A partir de um modelo norte-americano, o estado de Minas Gerais vem implementando pioneiramente no Brasil uma nova política de transparência quanto às relações existentes entre os profissionais da área de saúde e a indústria farmacêutica, fabricantes e fornecedores de próteses e equipamentos médicos em geral.

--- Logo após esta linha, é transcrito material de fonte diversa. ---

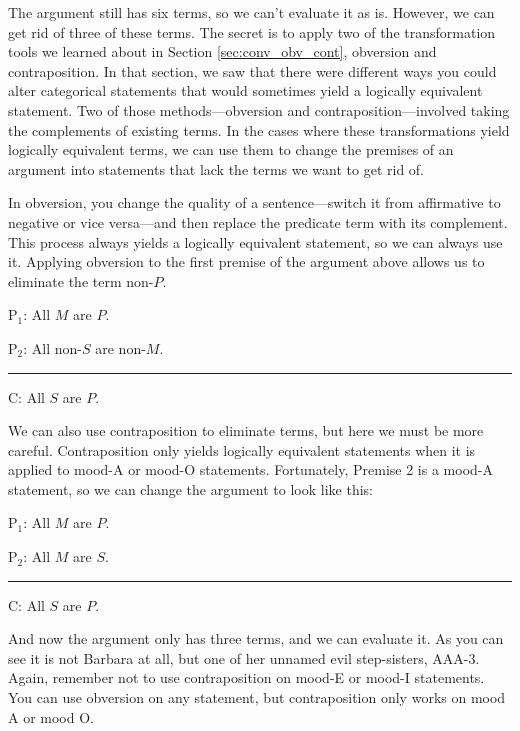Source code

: The argument still has six terms, so we can't evaluate it as is. However, we can get rid of three of these terms. The secret is to apply two of the transformation tools we learned about in Section \ref{sec:conv_obv_cont}, obversion and contraposition. In that section, we saw that there were different ways you could alter categorical statements that would sometimes yield a logically equivalent statement. Two of those methods---obversion and contraposition---involved taking the complements of existing terms. In the cases where these transformations yield logically equivalent terms, we can use them to change the premises of an argument into statements that lack the terms we want to get rid of. 

In obversion, you change the quality of a sentence---switch it from affirmative to negative or vice versa---and then replace the predicate term with its complement. This process always yields a logically equivalent statement, so we can always use it. Applying obversion to the first premise of the argument above allows us to eliminate the term non-$P$.  

\begin{earg}
\item[P$_1$:]  All $M$ are $P$.
\item[P$_2$:] All non-$S$ are non-$M$.
\vspace{-.5em}
\item [] \rule{0.25\linewidth}{.5pt} 
\item[C:] All $S$ are $P$.
\end{earg} 

We can also use contraposition to eliminate terms, but here we must be more careful. Contraposition only yields logically equivalent statements when it is applied to mood-A or mood-O statements. Fortunately, Premise 2 is a mood-A statement, so we can change the argument to look like this:

\begin{earg}
\item[P$_1$:]  All $M$ are $P$.
\item[P$_2$:] All $M$ are $S$.
\vspace{-.5em}
\item [] \rule{0.2\linewidth}{.5pt} 
\item[C:] All $S$ are $P$.
\end{earg} 

And now the argument only has three terms, and we can evaluate it. As you can see it is not Barbara at all, but one of her unnamed evil step-sisters, AAA-3. Again, remember not to use contraposition on mood-E or mood-I statements. You can use obversion on any statement, but contraposition only works on mood A or mood O.  

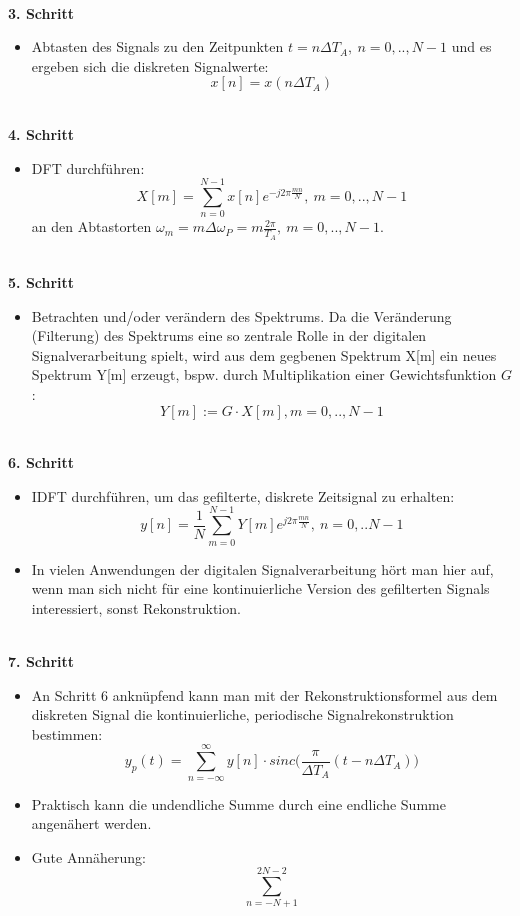 \documentclass[12pt,a4paper]{scrartcl}
\begin{document}
 \noindent \\ \textbf{3. Schritt}
 \begin{itemize}
  \item Abtasten des Signals zu den Zeitpunkten $t = n \Delta T_A,\ n = 0, .., N-1$ und es ergeben sich die diskreten Signalwerte: $$x[n] = x(n\Delta T_A)$$
 \end{itemize}

 \noindent \\ \textbf{4. Schritt}
 \begin{itemize}
  \item DFT durchführen:$$ X[m] = \sum_{n=0}^{N-1} x[n] e^{-j 2\pi \frac{mn}{N}},\ m= 0,..,N-1$$ an den Abtastorten $\omega_m = m\Delta \omega_P = m\frac{2\pi}{T_A},\ m= 0,..,N-1$.
 \end{itemize}

 \noindent \\ \textbf{5. Schritt}
 \begin{itemize}
  \item Betrachten und/oder verändern des Spektrums. Da die Veränderung (Filterung) des Spektrums eine so zentrale Rolle in der digitalen Signalverarbeitung spielt, wird aus dem gegbenen Spektrum X[m] ein neues Spektrum Y[m] erzeugt, bspw. durch Multiplikation einer Gewichtsfunktion $G$: $$Y[m] := G \cdot X[m], m = 0,..,N-1$$
 \end{itemize}

 \noindent \\ \textbf{6. Schritt}
 \begin{itemize}
  \item IDFT durchführen, um das gefilterte, diskrete Zeitsignal zu erhalten: $$ y[n] = \frac{1}{N} \sum_{m=0}^{N-1} Y[m]e^{j2\pi\frac{mn}{N}},\ n = 0,..N-1$$
  \item In vielen Anwendungen der digitalen Signalverarbeitung hört man hier auf, wenn man sich nicht für eine kontinuierliche Version des gefilterten Signals interessiert, sonst Rekonstruktion.
 \end{itemize}

 \noindent \\ \textbf{7. Schritt}
 \begin{itemize}
  \item An Schritt 6 anknüpfend kann man mit der Rekonstruktionsformel aus dem diskreten Signal die kontinuierliche, periodische Signalrekonstruktion bestimmen: $$y_p(t) = \sum_{n = -\infty}^{\infty} y[n] \cdot sinc \bigg(\frac{\pi}{\Delta T_A} ( t- n\Delta T_A)\bigg)$$
  \item Praktisch kann die undendliche Summe durch eine endliche Summe angenähert werden.
  \item Gute Annäherung: $$\sum_{n = -N+1}^{2N-2}$$
 \end{itemize}
\end{document}
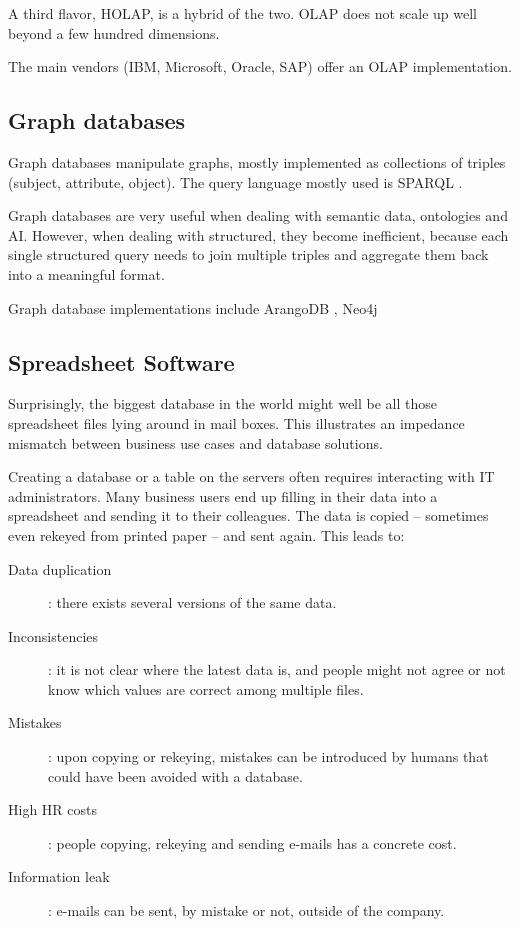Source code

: \documentclass{vldb}
\begin{document}
A third flavor, HOLAP, is a hybrid of the two. OLAP does not scale up well beyond a few hundred dimensions.

The main vendors (IBM, Microsoft, Oracle, SAP) offer an OLAP implementation.

\subsection{Graph databases}

Graph databases manipulate graphs, mostly implemented as collections of triples (subject, attribute, object). The query language mostly used is SPARQL \cite{SPARQL}.

Graph databases are very useful when dealing with semantic data, ontologies and AI. However, when dealing with structured, they become inefficient, because each single structured query needs to join multiple triples and aggregate them back into a meaningful format.

Graph database implementations include ArangoDB \cite{ArangoDB}, Neo4j \cite{Neo4j}

\subsection{Spreadsheet Software}

Surprisingly, the biggest database in the world might well be all those spreadsheet files lying around in mail boxes. This illustrates an impedance mismatch between business use cases and database solutions.

Creating a database or a table on the servers often requires interacting with IT administrators. Many business users end up filling in their data into a spreadsheet and sending it to their colleagues. The data is copied -- sometimes even rekeyed from printed paper -- and sent again. This leads to:

\begin{description}
\item[Data duplication]: there exists several versions of the same data.
\item [Inconsistencies]: it is not clear where the latest data is, and people might not agree or not know which values are correct among multiple files.
\item[Mistakes]: upon copying or rekeying, mistakes can be introduced by humans that could have been avoided with a database.
\item[High HR costs]: people copying, rekeying and sending e-mails has a concrete cost.
\item[Information leak]: e-mails can be sent, by mistake or not, outside of the company.
\end{description}
\end{document}
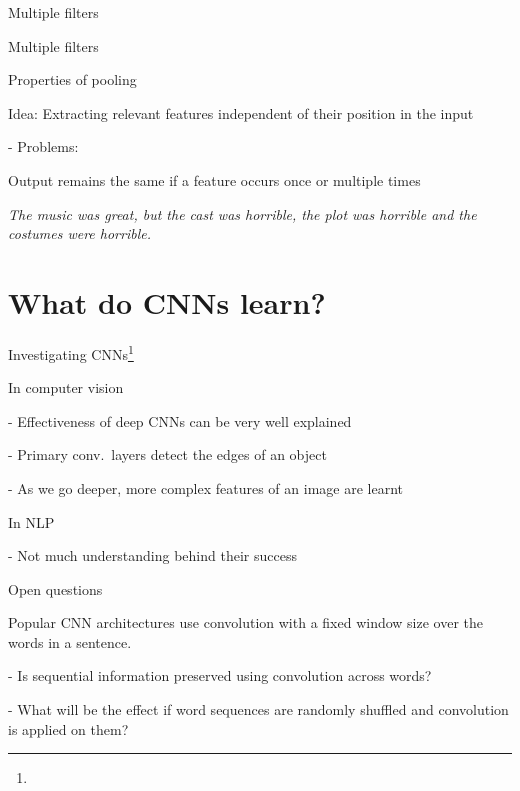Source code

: \documentclass[12pt]{beamer}
\begin{document}
\begin{frame}{Multiple filters}
	
\scalebox{0.95}{
	\hspace{-1.5cm}
}
	
	
\end{frame}

\begin{frame}{Multiple filters}
	
	\scalebox{0.95}{
		\hspace{-1.5cm}
	}
	
	
\end{frame}


\begin{frame}{Properties of pooling}
	
Idea: Extracting relevant features independent of their position in the input
	
- Problems:

Output remains the same if a feature occurs once or multiple times


\emph{The music was great, but the cast was horrible, the plot was horrible and the costumes were horrible.}	
\end{frame}


\section{What do CNNs learn?}


\begin{frame}{Investigating CNNs\footnote{}}

In computer vision

- Effectiveness of deep CNNs can be very well explained

- Primary conv.\ layers detect the edges of an object

- As we go deeper, more complex features of an image are learnt


In NLP

- Not much understanding behind their success


\end{frame}


\begin{frame}{Open questions}
	
Popular CNN architectures use convolution with a fixed window size over the words in a sentence.
	
	
- Is sequential information preserved using convolution across words?

- What will be the effect if word sequences are randomly shuffled and convolution is applied on them?
	
\end{frame}
\end{document}
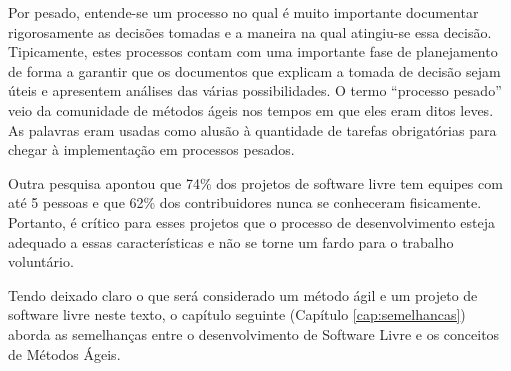 Por pesado, entende-se um processo no qual é muito importante
documentar rigorosamente as decisões tomadas e a maneira na qual
atingiu-se essa decisão. Tipicamente, estes processos contam com uma
importante fase de planejamento de forma a garantir que os documentos
que explicam a tomada de decisão sejam úteis e apresentem análises das
várias possibilidades. O termo ``processo pesado'' veio da comunidade
de métodos ágeis nos tempos em que eles eram ditos leves. As palavras
eram usadas como alusão à quantidade de tarefas obrigatórias para
chegar à implementação em processos pesados.

Outra pesquisa \cite{Reis2003} apontou que 74\% dos projetos de
software livre tem equipes com até 5 pessoas e que 62\% dos
contribuidores nunca se conheceram fisicamente. Portanto, é crítico
para esses projetos que o processo de desenvolvimento esteja adequado
a essas características e não se torne um fardo para o trabalho
voluntário.

Tendo deixado claro o que será considerado um método ágil e um projeto
de software livre neste texto, o capítulo seguinte (Capítulo
\ref{cap:semelhancas}) aborda as semelhanças entre o desenvolvimento
de Software Livre e os conceitos de Métodos Ágeis.
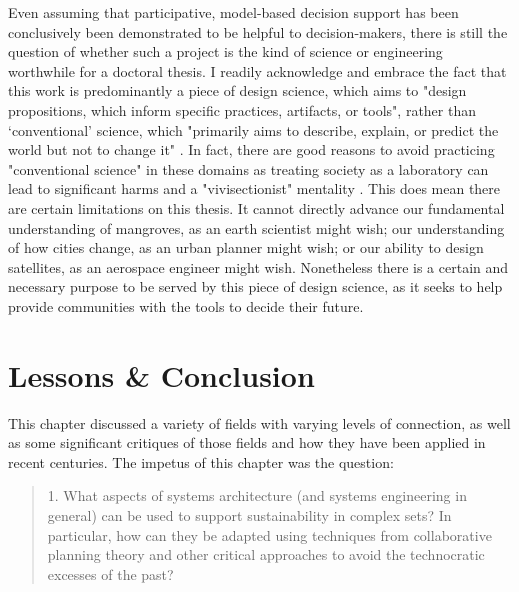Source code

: Even assuming that participative, model-based decision support has been conclusively been demonstrated to be helpful to decision-makers, there is still the question of whether such a project is the kind of science or engineering worthwhile for a doctoral thesis. I readily acknowledge and embrace the fact that this work is predominantly a piece of design science, which aims to "design propositions, which inform specific practices, artifacts, or tools", rather than `conventional' science, which "primarily aims to describe, explain, or predict the world but not to change it" \cite{goodspeedScenarioPlanningCities2020}. In fact, there are good reasons to avoid practicing "conventional science" in these domains as treating society as a laboratory can lead to significant harms and a "vivisectionist" mentality \cite{banandynuriModernMedicineIts1990}. This does mean there are certain limitations on this thesis. It cannot directly advance our fundamental understanding of mangroves, as an earth scientist might wish; our understanding of how cities change, as an urban planner might wish; or our ability to design satellites, as an aerospace engineer might wish. Nonetheless there is a certain and necessary purpose to be served by this piece of design science, as it seeks to help provide communities with the tools to decide their future.







\section{Lessons \& Conclusion} \label{sec:chap2-conc}

This chapter discussed a variety of fields with varying levels of connection, as well as some significant critiques of those fields and how they have been applied in recent centuries. The impetus of this chapter was the question:

\blockquote{ 1. What aspects of systems architecture (and systems engineering in general) can be used to support sustainability in complex \ac{sets}? In particular, how can they be adapted using techniques from collaborative planning theory and other critical approaches to avoid the technocratic excesses of the past?}

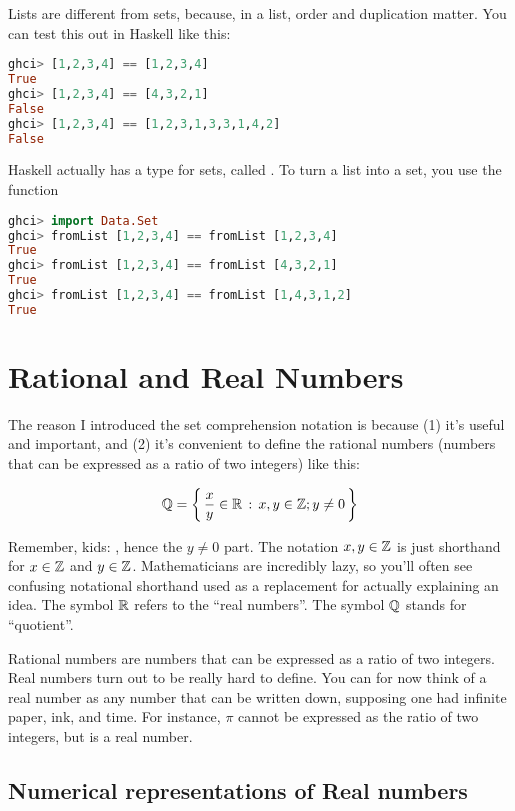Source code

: Lists are different from sets, because, in a list, order and
duplication matter. You can test this out in Haskell like this:

\begin{lstlisting}[language=Haskell,caption={List equality in Haskell}]
ghci> [1,2,3,4] == [1,2,3,4]
True
ghci> [1,2,3,4] == [4,3,2,1]
False
ghci> [1,2,3,4] == [1,2,3,1,3,3,1,4,2]
False
\end{lstlisting}

Haskell actually has a type for sets, called . To turn
a list into a set, you use the function 

\begin{lstlisting}[language=Haskell,caption={Set equality in Haskell}]
ghci> import Data.Set
ghci> fromList [1,2,3,4] == fromList [1,2,3,4]
True
ghci> fromList [1,2,3,4] == fromList [4,3,2,1]
True
ghci> fromList [1,2,3,4] == fromList [1,4,3,1,2]
True
\end{lstlisting}

\section{Rational and Real Numbers}

The reason I introduced the set comprehension notation is because (1)
it's useful and important, and (2) it's convenient to define the
rational numbers (numbers that can be expressed as a ratio of two
integers) like this:

\begin{displaymath}
  \mathbb{Q} = \left\{ \,  \frac{x}{y} \in \mathbb{R} \, : \, x, y \in \mathbb{Z}; y \ne 0  \, \right\}
\end{displaymath}

Remember, kids: , hence the $y \ne 0$
part. The notation $x, y \in \mathbb{Z}$ is just shorthand for $x \in \mathbb{Z}$ and
$y \in \mathbb{Z}$. Mathematicians are incredibly lazy, so you'll often see
confusing notational shorthand used as a replacement for actually
explaining an idea. The symbol $\mathbb{R}$ refers to the ``real
numbers''. The symbol $\mathbb{Q}$ stands for ``quotient''.

Rational numbers are numbers that can be expressed as a ratio of two
integers. Real numbers turn out to be really hard to define. You can
for now think of a real number as any number that can be written down,
supposing one had infinite paper, ink, and time. For instance, $\pi$
cannot be expressed as the ratio of two integers, but is a real
number.

\subsection{Numerical representations of Real numbers}

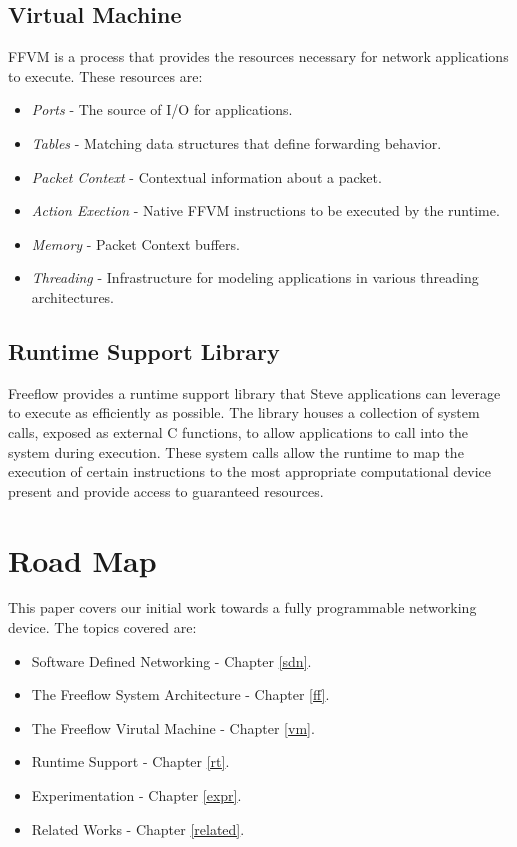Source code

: \subsection{Virtual Machine}
FFVM is a process that provides the resources necessary for network
applications to execute. These resources are:

\begin{itemize}
\item \emph{Ports} - The source of I/O for applications.
\item \emph{Tables} - Matching data structures that define forwarding behavior.
\item \emph{Packet Context} - Contextual information about a packet.
\item \emph{Action Exection} - Native FFVM instructions to be executed by the
runtime.
\item \emph{Memory} - Packet Context buffers.
\item \emph{Threading} - Infrastructure for modeling applications in various
threading architectures.
\end{itemize}

\subsection{Runtime Support Library}
Freeflow provides a runtime support library that Steve applications can 
leverage to execute as efficiently as possible. The library houses a collection
of system calls, exposed as external C functions, to allow applications to call
into the system during execution. These system calls allow the runtime to map the execution of certain instructions to the most appropriate computational device present and provide access to guaranteed resources.

\section{Road Map}
This paper covers our initial work towards a fully programmable networking device. The topics covered are:
\begin{itemize}
\item Software Defined Networking - Chapter \ref{sdn}.
\item The Freeflow System Architecture - Chapter \ref{ff}.
\item The Freeflow Virutal Machine - Chapter \ref{vm}.
\item Runtime Support - Chapter \ref{rt}.
\item Experimentation - Chapter \ref{expr}.
\item Related Works - Chapter \ref{related}.
\end{itemize}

Tal fato de deu com a promulgação da Lei nº 22.440, de 21/12/2016, regulamentada pelo Decreto nº 47.334 de 29/12/2017.

Através dessa nova legislação, que se assemelha à vigente nos Estados Unidos, toda empresa que atue no processo de produção, fabricação e distribuição de medicamentos, próteses, equipamentos e implantes fica obrigada a comunicar à Secretaria de Estado de Saúde de Minas Gerais qualquer tipo de benefício oferecido aos profissionais de saúde, seus familiares e acompanhantes.

Por força da Resolução SES/MG nº 6.093, de 23/01/2018, que regulamenta o indicado Decreto nº 47.334/17, o prazo previsto na referida norma se estende por todo o ano de 2018. Nesse período, as indústrias devem emitir declaração de suas relações com os profissionais de saúde relativas ao ano de 2017 que configurem potenciais conflitos de interesses, por meio do sistema Declara SUS, ferramenta tecnológica no formato de formulário online, no qual deverão ser informados o nome do profissional beneficiado, seu número de inscrição no conselho de classe, o objeto da doação ou benefício e seu valor.

Este controle, antes submetido exclusivamente à análise ética e questões de foro íntimo de cada profissional, agora adquire significativo avanço com a introdução da lei específica para oferecer maior transparência aos pacientes, os quais terão o devido acesso a informações que espelham a relação destes profissionais de saúde com os fabricantes de medicamentos, implantes, próteses e equipamentos.

Além da saudável e benéfica divulgação ao público em geral, de forma clara e aberta, acerca de benefícios e privilégios auferidos pelos profissionais da saúde, com o advento da nova norma vislumbramos o surgimento de uma oportunidade para que estes empresários e prestadores de serviço possam conquistar maior empatia de seus clientes e pacientes.

Seguramente através desta demonstração de lisura e transparência, serão reconhecidas a seriedade e a ética tanto das empresas que atuam no processo de produção, fabricação e distribuição de medicamentos e próteses, quanto dos profissionais da saúde que os indicam.

Certo é que, além de ostentar clareza na atuação dos profissionais da saúde, os procedimentos previstos também conferem maior segurança à população, além de reduzir gastos e facilitar a busca do direito do consumidor.